■ Task details ■
Working through the lines below, return each one that holds "penalization".

■ Source material ■
__________________________________________________

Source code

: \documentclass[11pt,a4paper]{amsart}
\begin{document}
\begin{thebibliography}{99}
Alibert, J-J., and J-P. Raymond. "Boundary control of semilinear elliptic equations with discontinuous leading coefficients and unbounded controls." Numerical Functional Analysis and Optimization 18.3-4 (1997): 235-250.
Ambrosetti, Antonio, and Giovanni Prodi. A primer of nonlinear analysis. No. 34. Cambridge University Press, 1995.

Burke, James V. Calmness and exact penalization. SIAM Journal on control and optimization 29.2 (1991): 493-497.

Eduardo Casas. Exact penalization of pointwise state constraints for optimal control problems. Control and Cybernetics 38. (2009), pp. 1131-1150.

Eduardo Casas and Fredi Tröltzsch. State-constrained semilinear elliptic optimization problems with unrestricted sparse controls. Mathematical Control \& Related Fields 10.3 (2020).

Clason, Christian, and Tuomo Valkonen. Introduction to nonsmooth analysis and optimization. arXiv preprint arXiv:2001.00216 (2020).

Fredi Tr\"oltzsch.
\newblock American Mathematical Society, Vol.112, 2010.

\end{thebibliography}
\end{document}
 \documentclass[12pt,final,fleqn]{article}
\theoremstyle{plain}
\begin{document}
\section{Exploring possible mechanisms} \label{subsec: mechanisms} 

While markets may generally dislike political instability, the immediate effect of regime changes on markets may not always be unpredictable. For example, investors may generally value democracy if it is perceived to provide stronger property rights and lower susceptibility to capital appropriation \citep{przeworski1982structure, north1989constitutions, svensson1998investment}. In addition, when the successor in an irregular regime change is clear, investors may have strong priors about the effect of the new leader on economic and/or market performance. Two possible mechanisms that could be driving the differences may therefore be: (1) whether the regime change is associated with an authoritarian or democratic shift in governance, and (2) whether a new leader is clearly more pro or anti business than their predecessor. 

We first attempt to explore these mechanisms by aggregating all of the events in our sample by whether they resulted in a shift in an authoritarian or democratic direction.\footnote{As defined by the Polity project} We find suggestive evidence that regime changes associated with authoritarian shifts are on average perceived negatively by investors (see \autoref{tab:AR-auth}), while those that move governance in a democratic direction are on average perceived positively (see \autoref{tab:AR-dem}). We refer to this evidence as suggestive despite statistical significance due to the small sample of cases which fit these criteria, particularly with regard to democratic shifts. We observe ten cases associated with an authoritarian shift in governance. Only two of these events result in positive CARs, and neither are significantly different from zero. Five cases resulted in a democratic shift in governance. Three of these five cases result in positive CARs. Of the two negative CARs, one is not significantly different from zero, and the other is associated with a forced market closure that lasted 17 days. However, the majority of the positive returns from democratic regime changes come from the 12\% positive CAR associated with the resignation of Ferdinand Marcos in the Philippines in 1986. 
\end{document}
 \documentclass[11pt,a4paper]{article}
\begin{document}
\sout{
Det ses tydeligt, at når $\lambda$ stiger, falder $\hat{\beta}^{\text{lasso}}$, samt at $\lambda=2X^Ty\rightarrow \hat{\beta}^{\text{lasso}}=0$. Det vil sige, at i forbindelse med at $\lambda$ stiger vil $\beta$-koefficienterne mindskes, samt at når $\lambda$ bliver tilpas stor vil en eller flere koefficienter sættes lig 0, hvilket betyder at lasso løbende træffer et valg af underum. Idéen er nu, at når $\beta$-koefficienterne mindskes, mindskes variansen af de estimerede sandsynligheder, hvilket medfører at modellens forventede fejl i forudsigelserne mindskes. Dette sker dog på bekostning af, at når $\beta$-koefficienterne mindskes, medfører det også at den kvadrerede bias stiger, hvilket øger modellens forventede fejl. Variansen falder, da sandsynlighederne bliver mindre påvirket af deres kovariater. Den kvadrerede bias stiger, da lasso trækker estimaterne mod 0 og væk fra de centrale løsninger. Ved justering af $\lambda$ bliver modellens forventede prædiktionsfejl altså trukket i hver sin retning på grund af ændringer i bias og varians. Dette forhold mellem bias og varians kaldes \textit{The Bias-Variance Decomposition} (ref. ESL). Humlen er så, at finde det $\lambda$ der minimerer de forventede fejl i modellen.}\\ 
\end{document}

__________________________________________________

■ Response box ■
Burke, James V. Calmness and exact penalization. SIAM Journal on control and optimization 29.2 (1991): 493-497.
Eduardo Casas. Exact penalization of pointwise state constraints for optimal control problems. Control and Cybernetics 38. (2009), pp. 1131-1150.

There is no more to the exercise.